MURYOKO
Kanji for Muryoko

'Infinite Light'

Journal of Shin Buddhism

Harold Stewart

Surrendering the Will

There is an immediate unprompted success in unselfconscious concentration as soon as the initiative passes from my individual will and is left entirely to the Will of Amida. For only during that moment when the Buddha repeats his Name in the devotee is there no space for a self, no time for an 'I'. At once the Name wholly fills awareness, so that I am spontaneously freed from my ego. All distractions are eliminated and all other mental activities excluded from conscious attention, which becomes as one-pointed as the glowing end of the incense-stick in a temple. The voiced Nembutsu is one with the ineffable Name. Thus the igniting of the incense-stick coincides with the Awakening of Faith by Amida in the Heart of his devotee.

Thereafter all clinging to life's fugitive pleasures, all worldly ambitions for fame, power, wealth, and rank, disperse and fade away like incense-smoke into the air. No longer is the ego required to obey irksome moral restrictions of its desires or to make painful renunciation of its sensual appetites, for these have dissolved and vanished by inanition. Our subsequent callings of the Name after Amida's First Call are moved by deep gratitude for his favour in endowing us with Faith and the promise of Rebirth into the Highest Felicity, of which we enjoy a foretaste even in this life and the full satisfaction in the next.

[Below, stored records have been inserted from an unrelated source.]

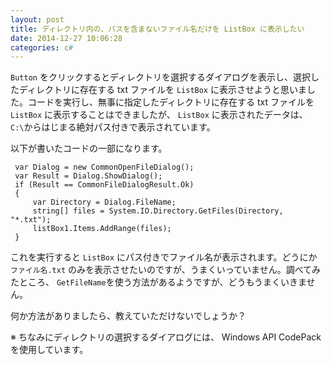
 ```yaml
---
layout: post
title: ディレクトリ内の、パスを含まないファイル名だけを ListBox に表示したい
date: 2014-12-27 10:06:28
categories: c#
---
```

<p><code>Button</code> をクリックするとディレクトリを選択するダイアログを表示し、選択したディレクトリに存在する txt ファイルを <code>ListBox</code> に表示させようと思いました。コードを実行し、無事に指定したディレクトリに存在する txt ファイルを <code>ListBox</code> に表示することはできましたが、 <code>ListBox</code> に表示されたデータは、<code>C:\</code>からはじまる絶対パス付きで表示されています。</p>

<p>以下が書いたコードの一部になります。</p>

<pre><code> var Dialog = new CommonOpenFileDialog();
 var Result = Dialog.ShowDialog();
 if (Result == CommonFileDialogResult.Ok)
 {
     var Directory = Dialog.FileName;
     string[] files = System.IO.Directory.GetFiles(Directory, "*.txt");
     listBox1.Items.AddRange(files);
 }
</code></pre>

<p>これを実行すると <code>ListBox</code> にパス付きでファイル名が表示されます。どうにか <code>ファイル名.txt</code> のみを表示させたいのですが、うまくいっていません。調べてみたところ、 <code>GetFileName</code>を使う方法があるようですが、どうもうまくいきません。</p>

<p>何か方法がありましたら、教えていただけないでしょうか？</p>

<p>※ ちなみにディレクトリの選択するダイアログには、 Windows API CodePack を使用しています。</p>
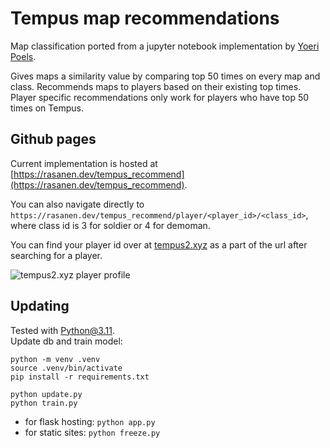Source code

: # Tempus map recommendations

Map classification ported from a jupyter notebook implementation by [Yoeri Poels](https://github.com/yoeripoels).

Gives maps a similarity value by comparing top 50 times on every map and class. Recommends maps to players based on their existing top times. Player specific recommendations only work for players who have top 50 times on Tempus.

## Github pages

Current implementation is hosted at [https://rasanen.dev/tempus_recommend](https://rasanen.dev/tempus_recommend).

You can also navigate directly to `https://rasanen.dev/tempus_recommend/player/<player_id>/<class_id>`, where class id is 3 for soldier or 4 for demoman.

You can find your player id over at [tempus2.xyz](https://tempus2.xyz) as a part of the url after searching for a player.

![tempus2.xyz player profile](readme/tempus-xyz.png)

## Updating

Tested with Python@3.11.  
Update db and train model:

```
python -m venv .venv
source .venv/bin/activate
pip install -r requirements.txt

python update.py
python train.py
```

- for flask hosting: `python app.py`
- for static sites: `python freeze.py`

From the Shinshu viewpoint, any attempt by self-will to fix concentration by calling the Nembutsu is not only mistaken but a foregone failure, of no avail because it is misusing the Name as a means to one's own ends instead of Amida's. This is why Honen, and Shinran after him, maintained that the Nembutsu should be called without worrying about whether one was repeating it mindfully or mindlessly, concern with which would obviously reintroduce the ego-illusion and its futile efforts.